◆ TASK TO CARRY OUT ◆
Report how many lines of the listing include the word "calculate"; nothing else should be written.

◆ GIVEN DATA ◆
____________

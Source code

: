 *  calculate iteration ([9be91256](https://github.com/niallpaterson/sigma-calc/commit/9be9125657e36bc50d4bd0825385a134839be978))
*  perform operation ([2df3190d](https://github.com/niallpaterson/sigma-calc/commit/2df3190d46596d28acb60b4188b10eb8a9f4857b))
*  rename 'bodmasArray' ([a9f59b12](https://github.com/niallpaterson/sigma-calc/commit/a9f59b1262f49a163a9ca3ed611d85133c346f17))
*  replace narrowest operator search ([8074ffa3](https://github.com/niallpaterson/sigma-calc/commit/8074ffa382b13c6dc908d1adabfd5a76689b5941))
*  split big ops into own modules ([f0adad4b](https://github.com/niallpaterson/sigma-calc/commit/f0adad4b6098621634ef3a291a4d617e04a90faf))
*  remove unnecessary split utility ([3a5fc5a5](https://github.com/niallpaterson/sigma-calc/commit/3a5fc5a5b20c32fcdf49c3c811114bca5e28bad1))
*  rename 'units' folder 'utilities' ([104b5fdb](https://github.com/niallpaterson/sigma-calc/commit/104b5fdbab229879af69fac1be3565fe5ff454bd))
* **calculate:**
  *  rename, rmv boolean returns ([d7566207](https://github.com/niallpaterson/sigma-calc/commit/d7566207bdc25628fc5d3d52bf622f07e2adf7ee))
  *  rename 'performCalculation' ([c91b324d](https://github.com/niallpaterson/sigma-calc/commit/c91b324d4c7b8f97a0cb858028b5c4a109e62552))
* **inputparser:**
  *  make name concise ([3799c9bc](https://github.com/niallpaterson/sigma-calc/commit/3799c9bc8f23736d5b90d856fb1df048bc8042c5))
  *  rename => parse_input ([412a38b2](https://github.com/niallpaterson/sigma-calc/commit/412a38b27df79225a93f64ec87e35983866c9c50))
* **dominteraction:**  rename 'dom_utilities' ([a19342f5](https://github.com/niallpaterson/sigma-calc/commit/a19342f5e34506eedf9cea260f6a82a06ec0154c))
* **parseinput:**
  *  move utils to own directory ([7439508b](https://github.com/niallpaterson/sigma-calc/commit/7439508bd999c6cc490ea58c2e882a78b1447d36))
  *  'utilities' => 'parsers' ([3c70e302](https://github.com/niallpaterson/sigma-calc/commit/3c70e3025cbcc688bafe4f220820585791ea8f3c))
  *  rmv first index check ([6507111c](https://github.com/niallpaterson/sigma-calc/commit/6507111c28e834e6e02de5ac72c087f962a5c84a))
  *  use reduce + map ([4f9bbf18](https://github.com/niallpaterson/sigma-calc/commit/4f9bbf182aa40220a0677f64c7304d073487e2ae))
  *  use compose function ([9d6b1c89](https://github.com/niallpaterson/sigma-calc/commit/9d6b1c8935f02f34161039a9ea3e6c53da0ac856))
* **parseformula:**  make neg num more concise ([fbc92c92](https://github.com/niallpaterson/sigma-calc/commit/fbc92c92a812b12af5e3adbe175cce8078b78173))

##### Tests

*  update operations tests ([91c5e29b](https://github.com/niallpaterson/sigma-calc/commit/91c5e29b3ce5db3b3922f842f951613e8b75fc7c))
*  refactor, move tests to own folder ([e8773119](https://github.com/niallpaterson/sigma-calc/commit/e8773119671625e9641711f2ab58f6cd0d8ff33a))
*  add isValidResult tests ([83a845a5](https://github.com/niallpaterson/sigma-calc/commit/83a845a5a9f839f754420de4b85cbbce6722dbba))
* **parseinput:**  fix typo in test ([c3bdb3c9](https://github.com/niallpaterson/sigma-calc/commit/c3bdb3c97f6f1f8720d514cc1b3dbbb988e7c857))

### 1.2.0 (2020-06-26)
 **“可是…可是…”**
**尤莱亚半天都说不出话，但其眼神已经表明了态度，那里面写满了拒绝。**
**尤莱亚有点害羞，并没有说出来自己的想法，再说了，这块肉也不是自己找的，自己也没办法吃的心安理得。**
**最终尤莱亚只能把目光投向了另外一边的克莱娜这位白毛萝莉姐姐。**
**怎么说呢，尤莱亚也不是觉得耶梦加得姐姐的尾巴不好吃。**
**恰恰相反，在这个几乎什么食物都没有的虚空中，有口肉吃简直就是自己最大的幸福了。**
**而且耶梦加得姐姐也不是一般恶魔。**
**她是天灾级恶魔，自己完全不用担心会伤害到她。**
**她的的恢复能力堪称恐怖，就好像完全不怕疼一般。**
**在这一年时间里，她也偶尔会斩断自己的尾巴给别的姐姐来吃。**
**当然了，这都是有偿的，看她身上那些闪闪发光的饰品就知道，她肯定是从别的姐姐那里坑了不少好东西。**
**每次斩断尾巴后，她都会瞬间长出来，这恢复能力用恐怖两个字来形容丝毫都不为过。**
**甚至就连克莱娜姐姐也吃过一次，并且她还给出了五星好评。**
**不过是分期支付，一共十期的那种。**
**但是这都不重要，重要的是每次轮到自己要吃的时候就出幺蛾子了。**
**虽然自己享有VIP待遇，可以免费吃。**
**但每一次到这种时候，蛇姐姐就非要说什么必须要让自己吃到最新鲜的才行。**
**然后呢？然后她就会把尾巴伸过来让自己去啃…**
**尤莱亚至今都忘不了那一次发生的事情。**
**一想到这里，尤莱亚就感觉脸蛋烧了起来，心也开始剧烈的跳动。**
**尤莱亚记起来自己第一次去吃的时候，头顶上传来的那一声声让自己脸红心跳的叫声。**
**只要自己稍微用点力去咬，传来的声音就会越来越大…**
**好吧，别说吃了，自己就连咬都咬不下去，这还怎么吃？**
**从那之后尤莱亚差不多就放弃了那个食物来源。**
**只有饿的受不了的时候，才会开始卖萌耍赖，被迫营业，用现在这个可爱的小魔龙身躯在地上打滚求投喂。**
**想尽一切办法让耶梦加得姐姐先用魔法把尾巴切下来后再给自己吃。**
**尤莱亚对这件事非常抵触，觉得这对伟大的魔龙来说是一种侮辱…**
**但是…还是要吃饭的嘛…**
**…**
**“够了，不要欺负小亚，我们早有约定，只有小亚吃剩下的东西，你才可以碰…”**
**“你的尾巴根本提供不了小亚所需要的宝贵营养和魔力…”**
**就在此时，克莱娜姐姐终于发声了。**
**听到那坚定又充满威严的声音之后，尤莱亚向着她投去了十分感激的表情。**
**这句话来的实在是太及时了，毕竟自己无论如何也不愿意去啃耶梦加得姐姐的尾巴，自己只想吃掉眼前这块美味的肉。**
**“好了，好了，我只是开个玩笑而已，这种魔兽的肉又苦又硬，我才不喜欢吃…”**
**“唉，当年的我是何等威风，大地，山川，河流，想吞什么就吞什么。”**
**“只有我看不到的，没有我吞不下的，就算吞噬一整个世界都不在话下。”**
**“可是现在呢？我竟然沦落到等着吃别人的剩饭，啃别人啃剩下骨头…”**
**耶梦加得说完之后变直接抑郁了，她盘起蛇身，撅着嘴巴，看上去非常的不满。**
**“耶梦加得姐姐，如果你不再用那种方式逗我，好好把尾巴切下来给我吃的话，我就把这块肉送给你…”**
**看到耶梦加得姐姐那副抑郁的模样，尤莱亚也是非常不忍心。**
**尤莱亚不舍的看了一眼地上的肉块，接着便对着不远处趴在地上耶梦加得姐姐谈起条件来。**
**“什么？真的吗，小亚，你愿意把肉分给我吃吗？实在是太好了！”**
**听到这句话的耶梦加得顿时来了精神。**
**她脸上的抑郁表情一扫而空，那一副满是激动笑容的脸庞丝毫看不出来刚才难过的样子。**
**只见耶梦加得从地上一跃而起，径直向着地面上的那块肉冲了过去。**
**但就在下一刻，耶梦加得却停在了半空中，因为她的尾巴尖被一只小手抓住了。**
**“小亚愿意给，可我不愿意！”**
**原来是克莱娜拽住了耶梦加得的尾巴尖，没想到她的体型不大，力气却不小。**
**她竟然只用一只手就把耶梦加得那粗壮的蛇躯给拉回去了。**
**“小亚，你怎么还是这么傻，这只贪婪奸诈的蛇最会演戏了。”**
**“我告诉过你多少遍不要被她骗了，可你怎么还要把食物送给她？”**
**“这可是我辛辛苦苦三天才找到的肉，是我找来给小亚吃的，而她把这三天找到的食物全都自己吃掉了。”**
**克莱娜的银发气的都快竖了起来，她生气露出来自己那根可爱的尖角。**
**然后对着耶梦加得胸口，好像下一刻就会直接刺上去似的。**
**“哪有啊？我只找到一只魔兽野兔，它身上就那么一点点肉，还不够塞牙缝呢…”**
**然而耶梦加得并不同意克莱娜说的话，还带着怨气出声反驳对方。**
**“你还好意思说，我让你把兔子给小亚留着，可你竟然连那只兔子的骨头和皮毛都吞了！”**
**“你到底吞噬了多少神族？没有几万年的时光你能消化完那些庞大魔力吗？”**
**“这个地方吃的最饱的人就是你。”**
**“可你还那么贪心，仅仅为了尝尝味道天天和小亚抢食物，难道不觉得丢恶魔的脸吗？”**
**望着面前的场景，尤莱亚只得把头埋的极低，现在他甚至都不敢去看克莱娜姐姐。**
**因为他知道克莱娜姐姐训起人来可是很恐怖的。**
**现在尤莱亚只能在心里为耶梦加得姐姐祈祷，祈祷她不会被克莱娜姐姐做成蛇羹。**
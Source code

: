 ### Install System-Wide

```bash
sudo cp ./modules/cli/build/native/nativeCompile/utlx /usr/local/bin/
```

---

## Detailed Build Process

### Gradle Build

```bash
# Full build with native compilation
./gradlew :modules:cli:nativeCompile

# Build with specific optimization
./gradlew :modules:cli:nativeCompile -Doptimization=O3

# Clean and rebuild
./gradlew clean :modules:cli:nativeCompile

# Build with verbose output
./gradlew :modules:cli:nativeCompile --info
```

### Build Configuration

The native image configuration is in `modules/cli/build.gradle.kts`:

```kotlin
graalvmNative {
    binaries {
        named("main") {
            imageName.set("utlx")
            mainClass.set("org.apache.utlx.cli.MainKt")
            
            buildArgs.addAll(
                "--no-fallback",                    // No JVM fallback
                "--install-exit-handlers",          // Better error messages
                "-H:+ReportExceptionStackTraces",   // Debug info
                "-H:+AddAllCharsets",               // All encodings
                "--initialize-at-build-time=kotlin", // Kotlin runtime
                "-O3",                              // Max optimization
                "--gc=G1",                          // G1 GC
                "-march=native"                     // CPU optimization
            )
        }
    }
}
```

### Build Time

____________

◆ WRITTEN ANSWER ◆
2